======== Listed entries ========
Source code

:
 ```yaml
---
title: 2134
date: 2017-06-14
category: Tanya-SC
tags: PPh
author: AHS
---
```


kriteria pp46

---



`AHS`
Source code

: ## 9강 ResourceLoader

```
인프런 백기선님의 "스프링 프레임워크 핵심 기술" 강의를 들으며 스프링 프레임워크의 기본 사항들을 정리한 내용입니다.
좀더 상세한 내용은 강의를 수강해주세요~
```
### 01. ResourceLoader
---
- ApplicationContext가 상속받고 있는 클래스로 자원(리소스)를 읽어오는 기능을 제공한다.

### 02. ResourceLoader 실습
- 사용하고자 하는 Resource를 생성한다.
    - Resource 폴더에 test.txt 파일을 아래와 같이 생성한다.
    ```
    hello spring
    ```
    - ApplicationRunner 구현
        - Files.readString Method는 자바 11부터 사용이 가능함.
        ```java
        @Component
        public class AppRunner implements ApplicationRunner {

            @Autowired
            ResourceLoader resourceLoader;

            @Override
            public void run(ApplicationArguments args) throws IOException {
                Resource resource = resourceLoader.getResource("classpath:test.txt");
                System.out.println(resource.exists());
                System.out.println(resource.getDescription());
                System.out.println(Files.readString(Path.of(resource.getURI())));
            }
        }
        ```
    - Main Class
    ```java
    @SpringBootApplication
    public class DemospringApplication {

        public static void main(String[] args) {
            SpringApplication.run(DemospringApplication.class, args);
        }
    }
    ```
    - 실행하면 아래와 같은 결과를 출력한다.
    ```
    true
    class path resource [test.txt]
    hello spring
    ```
========
**Problem description:**
If a line in the listing includes the word "생성한다", it counts; report the number of such lines and nothing else.

**Response to the exercise:**
2